→ WORK TO BE COMPLETED
Among the records, which lines include "want"? List them.

· · · ·

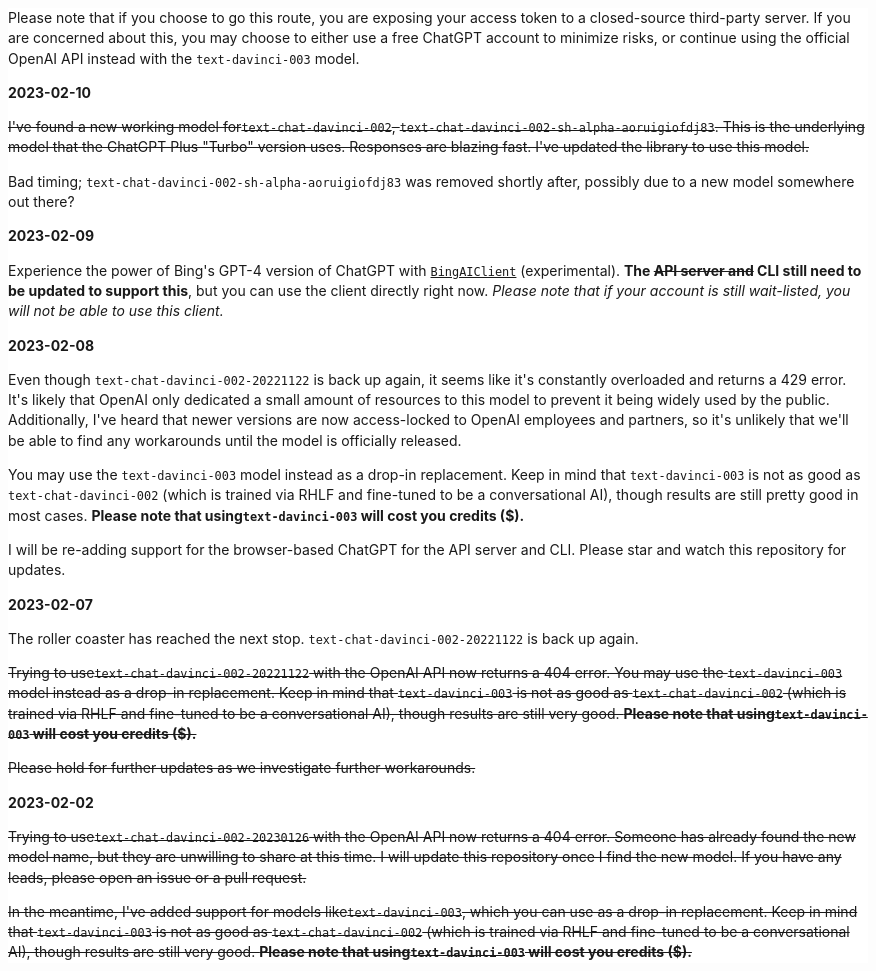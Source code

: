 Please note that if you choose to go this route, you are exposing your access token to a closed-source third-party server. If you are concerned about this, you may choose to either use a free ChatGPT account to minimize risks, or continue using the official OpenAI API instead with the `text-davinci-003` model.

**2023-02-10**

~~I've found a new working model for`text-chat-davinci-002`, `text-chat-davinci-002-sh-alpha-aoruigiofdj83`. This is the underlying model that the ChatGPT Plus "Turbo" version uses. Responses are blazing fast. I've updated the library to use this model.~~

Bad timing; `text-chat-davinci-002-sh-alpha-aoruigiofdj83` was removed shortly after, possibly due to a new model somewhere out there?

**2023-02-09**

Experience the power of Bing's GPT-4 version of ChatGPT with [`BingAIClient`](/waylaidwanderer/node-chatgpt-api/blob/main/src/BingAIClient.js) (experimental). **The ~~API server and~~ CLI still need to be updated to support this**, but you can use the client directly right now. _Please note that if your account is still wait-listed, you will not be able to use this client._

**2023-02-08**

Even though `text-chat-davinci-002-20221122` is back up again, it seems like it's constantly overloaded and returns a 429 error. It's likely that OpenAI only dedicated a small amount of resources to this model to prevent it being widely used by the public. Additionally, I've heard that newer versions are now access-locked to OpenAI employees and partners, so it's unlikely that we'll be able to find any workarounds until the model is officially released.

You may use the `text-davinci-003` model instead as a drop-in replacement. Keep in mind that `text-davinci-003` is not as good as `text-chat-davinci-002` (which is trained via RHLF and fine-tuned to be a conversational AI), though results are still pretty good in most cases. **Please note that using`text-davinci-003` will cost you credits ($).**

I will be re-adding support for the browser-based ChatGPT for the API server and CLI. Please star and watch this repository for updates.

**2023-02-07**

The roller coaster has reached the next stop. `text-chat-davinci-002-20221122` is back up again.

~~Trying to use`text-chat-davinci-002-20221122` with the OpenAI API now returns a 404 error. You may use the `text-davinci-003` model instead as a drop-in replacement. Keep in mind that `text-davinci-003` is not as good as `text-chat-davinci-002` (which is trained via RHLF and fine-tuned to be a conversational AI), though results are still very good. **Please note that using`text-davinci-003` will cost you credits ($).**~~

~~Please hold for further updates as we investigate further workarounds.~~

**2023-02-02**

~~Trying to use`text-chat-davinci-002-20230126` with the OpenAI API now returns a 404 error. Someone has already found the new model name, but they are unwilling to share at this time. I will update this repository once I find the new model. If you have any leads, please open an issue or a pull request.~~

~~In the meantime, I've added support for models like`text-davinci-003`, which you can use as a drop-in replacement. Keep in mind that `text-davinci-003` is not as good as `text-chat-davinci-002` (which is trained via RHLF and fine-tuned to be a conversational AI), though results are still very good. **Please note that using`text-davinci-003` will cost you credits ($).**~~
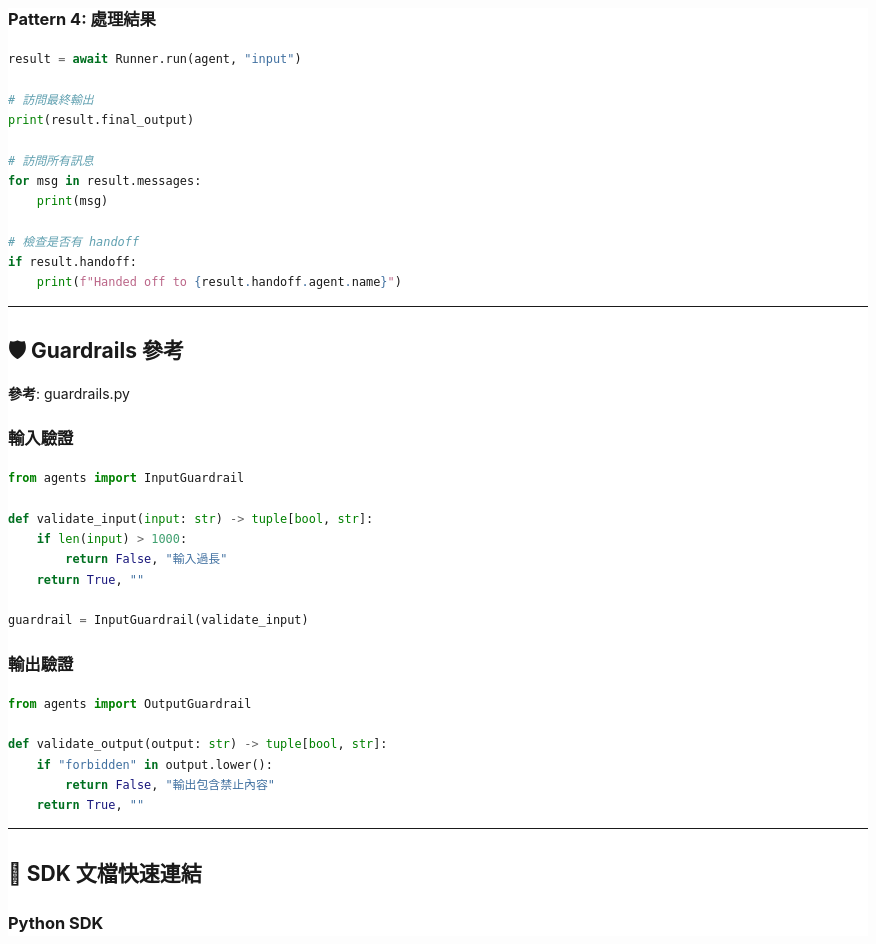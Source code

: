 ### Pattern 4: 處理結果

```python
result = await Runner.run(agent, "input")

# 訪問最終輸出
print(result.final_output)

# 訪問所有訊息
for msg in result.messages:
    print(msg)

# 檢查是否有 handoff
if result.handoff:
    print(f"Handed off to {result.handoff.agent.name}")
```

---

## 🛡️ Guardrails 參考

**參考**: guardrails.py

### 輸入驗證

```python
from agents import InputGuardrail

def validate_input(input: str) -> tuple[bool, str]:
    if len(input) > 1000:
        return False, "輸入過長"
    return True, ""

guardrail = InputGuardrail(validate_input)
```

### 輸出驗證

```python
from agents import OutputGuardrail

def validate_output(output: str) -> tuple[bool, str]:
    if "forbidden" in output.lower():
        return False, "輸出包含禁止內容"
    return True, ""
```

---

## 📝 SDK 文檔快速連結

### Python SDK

· · · ·

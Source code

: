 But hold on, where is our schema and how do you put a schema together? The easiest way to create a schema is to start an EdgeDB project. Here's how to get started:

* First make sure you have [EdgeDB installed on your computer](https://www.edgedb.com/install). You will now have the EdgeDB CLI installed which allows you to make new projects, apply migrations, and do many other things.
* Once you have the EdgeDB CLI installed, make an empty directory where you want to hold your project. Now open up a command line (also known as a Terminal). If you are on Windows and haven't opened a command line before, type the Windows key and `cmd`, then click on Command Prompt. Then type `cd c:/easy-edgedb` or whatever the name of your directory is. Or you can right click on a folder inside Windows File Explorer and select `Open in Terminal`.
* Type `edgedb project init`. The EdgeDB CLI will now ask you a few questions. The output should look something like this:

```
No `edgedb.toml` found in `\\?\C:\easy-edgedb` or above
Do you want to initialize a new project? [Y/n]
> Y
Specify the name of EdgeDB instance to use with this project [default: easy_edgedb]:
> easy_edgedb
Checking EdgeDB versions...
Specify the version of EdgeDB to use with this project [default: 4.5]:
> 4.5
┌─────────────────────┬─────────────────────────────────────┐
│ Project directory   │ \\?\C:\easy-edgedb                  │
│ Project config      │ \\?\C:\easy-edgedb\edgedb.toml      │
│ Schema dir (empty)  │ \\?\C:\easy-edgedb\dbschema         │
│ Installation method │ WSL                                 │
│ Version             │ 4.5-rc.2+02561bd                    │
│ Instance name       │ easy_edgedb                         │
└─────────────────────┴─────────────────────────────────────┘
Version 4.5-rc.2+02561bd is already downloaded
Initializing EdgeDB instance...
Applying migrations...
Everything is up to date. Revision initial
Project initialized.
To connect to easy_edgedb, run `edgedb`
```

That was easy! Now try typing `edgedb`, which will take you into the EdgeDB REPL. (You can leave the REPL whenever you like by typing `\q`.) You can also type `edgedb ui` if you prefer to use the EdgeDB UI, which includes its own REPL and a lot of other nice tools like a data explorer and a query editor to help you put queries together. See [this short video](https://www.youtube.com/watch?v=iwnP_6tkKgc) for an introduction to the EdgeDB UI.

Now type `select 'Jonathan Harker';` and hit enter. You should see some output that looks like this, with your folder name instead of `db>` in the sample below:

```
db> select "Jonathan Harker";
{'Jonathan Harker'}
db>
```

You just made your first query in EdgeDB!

· · · ·

→ SOLUTION
* Once you have the EdgeDB CLI installed, make an empty directory where you want to hold your project. Now open up a command line (also known as a Terminal). If you are on Windows and haven't opened a command line before, type the Windows key and `cmd`, then click on Command Prompt. Then type `cd c:/easy-edgedb` or whatever the name of your directory is. Or you can right click on a folder inside Windows File Explorer and select `Open in Terminal`.
Do you want to initialize a new project? [Y/n]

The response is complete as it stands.